Chissà se questa mattina è capitata prima o dopo il consumarsi della nostra rottura. Potrebbero anche essere passati anni. Ho come l’impressione, a volte, che il tempo segua percorsi tutti suoi, che si avviti e si torca, che si avviluppi su se stesso per scaraventarti a terra disarcionandoti da quella illusione di linearità che tutti vorremmo conservare intatta. E ora (o prima?, o deve ancora accadere?, o è già successo mille volte?) sto camminando alla cieca in questo asfissiante reticolo di viuzze periferiche, con questo groviglio di pensieri che si annodano, si slegano, salgono in superficie disordinatamente come reclamando la loro cazzuta esistenza autonoma. I negozi si susseguono, tutti uguali, mentre i passanti passano, come deve essere. Sono uno di loro, eppure non si può dire il contrario: nessuno è uno di me. Estraneità è il termine più appropriato. Ognuno sta nel suo spazio, vede gli altri, si potrebbe dire che ne riflette l’oggettività, ma questo implica più separazione, non meno. Siamo cose per chi ci guarda, per chi ci cozza contro. Non esiste connessione se non nel botta e risposta che non fa che certificare il nostro esistere come oggetti per gli altri e come soggetti soltanto per noi. Come dialogare con chi in fondo non è nemmeno composto della nostra stessa materia? 

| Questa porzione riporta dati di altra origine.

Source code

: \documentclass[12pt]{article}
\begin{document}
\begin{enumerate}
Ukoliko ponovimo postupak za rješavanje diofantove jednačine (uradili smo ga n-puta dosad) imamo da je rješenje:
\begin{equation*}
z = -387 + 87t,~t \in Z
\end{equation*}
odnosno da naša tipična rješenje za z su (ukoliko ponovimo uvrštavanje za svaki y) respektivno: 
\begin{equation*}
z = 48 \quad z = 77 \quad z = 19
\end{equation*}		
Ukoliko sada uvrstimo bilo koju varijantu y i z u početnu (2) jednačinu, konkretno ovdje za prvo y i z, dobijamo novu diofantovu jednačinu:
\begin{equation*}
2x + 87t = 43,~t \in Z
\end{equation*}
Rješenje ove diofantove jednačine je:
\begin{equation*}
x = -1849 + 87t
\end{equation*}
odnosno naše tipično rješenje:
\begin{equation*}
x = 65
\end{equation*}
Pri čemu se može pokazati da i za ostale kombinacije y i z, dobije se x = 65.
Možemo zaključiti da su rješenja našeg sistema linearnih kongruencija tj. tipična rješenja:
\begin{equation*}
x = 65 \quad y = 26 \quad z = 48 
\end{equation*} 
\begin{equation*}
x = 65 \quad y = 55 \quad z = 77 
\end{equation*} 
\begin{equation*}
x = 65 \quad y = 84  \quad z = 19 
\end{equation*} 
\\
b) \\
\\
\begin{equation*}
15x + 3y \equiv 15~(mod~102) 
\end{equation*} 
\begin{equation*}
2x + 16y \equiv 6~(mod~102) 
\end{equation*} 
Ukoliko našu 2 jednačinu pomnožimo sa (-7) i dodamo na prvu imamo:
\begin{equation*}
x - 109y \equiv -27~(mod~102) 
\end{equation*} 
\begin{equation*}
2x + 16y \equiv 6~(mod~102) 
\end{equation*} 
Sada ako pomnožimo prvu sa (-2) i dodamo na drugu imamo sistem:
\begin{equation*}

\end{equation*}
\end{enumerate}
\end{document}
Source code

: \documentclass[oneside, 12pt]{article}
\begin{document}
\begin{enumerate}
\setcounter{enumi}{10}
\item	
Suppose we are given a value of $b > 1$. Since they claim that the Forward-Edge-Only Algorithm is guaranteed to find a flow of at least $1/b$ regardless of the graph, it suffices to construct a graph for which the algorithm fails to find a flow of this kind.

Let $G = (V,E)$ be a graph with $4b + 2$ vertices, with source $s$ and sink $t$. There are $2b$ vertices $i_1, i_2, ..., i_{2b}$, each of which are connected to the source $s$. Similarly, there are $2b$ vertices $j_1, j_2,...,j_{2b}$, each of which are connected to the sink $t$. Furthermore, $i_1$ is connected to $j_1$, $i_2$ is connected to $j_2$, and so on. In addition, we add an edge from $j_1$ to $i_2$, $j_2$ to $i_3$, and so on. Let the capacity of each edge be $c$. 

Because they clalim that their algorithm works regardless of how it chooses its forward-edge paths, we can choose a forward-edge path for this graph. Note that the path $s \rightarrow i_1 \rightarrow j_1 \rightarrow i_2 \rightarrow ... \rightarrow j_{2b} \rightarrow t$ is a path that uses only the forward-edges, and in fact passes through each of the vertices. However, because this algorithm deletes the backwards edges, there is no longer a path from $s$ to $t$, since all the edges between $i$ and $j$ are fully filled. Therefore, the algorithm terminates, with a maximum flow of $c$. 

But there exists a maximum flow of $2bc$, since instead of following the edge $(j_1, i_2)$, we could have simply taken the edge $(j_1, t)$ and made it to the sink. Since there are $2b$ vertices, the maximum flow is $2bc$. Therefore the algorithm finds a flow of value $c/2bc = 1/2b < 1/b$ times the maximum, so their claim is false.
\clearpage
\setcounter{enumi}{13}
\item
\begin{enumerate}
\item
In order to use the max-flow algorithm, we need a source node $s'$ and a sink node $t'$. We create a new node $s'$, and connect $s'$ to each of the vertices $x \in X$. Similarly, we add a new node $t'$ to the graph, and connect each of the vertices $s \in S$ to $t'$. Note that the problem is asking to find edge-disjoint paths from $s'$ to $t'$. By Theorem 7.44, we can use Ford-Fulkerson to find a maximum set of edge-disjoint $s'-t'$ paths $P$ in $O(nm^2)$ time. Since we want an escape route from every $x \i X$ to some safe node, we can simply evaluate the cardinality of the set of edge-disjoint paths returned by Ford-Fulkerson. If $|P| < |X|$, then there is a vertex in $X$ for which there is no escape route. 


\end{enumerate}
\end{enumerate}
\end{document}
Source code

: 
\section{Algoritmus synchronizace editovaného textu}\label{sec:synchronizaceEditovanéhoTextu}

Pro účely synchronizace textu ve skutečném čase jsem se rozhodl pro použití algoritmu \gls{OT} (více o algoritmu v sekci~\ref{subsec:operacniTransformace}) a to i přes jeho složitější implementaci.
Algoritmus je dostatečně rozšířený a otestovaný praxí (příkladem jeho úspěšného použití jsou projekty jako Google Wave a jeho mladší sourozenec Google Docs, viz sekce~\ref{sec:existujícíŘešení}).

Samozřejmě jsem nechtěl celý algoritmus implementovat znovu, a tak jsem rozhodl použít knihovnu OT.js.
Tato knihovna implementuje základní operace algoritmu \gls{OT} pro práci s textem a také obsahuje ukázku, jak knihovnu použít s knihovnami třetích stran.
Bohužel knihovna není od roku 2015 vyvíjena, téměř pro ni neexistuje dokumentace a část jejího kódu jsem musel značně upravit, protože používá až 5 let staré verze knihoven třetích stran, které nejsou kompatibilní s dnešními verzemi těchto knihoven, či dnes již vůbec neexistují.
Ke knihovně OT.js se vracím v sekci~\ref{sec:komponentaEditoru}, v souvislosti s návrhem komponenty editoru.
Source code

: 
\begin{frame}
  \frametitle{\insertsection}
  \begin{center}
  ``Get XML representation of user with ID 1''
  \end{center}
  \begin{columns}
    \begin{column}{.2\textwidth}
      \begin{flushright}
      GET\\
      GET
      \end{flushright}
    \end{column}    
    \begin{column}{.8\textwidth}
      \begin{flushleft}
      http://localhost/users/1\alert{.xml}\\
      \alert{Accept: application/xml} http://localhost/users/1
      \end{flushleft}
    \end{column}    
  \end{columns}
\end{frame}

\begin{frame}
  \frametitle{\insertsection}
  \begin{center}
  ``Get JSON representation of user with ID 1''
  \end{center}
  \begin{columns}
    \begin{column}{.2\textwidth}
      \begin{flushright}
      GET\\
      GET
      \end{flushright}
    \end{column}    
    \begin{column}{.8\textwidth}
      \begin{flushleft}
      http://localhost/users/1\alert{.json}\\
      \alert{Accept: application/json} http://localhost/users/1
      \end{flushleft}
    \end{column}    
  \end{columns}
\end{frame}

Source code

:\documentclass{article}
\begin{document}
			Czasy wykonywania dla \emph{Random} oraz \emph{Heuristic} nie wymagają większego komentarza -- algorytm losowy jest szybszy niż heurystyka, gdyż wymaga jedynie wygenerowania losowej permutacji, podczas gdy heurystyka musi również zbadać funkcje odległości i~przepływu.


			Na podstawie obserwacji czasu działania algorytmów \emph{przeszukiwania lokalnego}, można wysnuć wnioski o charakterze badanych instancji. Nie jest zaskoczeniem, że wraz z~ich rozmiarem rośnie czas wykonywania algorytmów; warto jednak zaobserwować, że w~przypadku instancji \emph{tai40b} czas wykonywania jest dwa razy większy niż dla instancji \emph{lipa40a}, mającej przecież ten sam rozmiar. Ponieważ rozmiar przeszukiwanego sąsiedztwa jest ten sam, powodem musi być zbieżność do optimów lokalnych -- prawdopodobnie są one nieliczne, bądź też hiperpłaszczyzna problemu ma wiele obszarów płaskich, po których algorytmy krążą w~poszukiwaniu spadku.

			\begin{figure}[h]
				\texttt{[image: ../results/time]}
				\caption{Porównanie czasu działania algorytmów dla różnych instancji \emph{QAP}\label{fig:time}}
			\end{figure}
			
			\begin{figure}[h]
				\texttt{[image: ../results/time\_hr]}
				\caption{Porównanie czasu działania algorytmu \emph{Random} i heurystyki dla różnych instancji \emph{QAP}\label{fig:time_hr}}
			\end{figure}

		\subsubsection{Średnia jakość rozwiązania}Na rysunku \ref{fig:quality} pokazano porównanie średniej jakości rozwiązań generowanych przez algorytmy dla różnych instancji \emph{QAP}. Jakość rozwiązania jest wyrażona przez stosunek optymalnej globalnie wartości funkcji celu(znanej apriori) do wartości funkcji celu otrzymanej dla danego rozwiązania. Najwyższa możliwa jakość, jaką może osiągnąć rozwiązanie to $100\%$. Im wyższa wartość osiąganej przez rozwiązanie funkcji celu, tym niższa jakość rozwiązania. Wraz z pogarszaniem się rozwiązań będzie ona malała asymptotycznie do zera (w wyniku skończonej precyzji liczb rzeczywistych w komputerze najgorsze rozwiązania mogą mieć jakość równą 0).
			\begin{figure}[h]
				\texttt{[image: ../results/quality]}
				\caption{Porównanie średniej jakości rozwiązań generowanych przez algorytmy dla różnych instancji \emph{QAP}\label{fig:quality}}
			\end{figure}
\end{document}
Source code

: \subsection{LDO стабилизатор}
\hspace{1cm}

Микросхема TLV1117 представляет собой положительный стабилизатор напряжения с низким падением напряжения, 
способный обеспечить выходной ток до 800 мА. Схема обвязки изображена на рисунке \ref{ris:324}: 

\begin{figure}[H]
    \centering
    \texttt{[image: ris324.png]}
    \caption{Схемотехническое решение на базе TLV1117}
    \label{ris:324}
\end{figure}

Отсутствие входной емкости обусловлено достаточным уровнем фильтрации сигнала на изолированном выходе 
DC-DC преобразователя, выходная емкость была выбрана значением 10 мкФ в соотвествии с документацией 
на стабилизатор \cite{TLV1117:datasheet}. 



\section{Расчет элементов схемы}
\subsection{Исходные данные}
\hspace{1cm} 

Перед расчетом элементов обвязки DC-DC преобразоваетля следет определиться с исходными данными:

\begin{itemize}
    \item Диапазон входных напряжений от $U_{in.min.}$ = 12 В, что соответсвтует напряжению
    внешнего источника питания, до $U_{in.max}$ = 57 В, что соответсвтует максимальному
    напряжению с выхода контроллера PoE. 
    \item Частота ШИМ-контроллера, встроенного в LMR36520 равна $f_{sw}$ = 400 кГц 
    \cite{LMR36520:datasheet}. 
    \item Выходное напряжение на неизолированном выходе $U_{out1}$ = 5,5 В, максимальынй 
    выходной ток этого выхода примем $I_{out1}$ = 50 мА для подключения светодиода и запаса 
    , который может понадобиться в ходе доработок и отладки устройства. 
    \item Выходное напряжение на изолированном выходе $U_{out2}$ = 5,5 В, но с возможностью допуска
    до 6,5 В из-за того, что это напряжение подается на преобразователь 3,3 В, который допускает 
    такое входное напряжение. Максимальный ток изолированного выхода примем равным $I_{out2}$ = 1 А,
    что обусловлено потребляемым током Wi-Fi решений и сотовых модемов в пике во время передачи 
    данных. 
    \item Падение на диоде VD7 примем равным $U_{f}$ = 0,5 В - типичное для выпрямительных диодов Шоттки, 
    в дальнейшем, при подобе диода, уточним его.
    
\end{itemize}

STOP. Ronzio, silenzio, voci. 

Il cielo è blu, una nuvola è appena passata lieve assorbendo per un istante i raggi acuti di mezzogiorno. Non avevo mai guardato il cielo sdraiato sull’asfalto. Causa di forza maggiore, che volete che vi dica. Intorno a me sento un vociare indistinto. Un’ombra mi tocca. No, signora, non mi copra il cielo, non spenga il sole, me lo sto proprio godendo. Sono tornato in me, o così pare, eppure sento pochissimo del mio corpo. Come se fossi estraneo a me stesso. Sento però i pensieri farsi nitidi, sono tutto sensazioni, e ho questo spazio immenso proprio di fronte a me, lo potrei anche toccare. Se solo riuscissi, se solo riuscissi a sollevare il bracc… Non importa. Mi limito a guardare. E respiro, respiro, sono calmo. Mi spiace per quel moscerino, accidenti. E per le parole che non ho detto mentre i pensieri si liberano dall’intrico. 
Come sta? Non si preoccupi, sta arrivando un’ambulanza. 
Grazie, grazie. Sto… bene. Mi lasci soltanto scoperto il cielo. E poi vi dovete scostare, per favore, perché devo andare da lei, ho un sacco di cose da dire.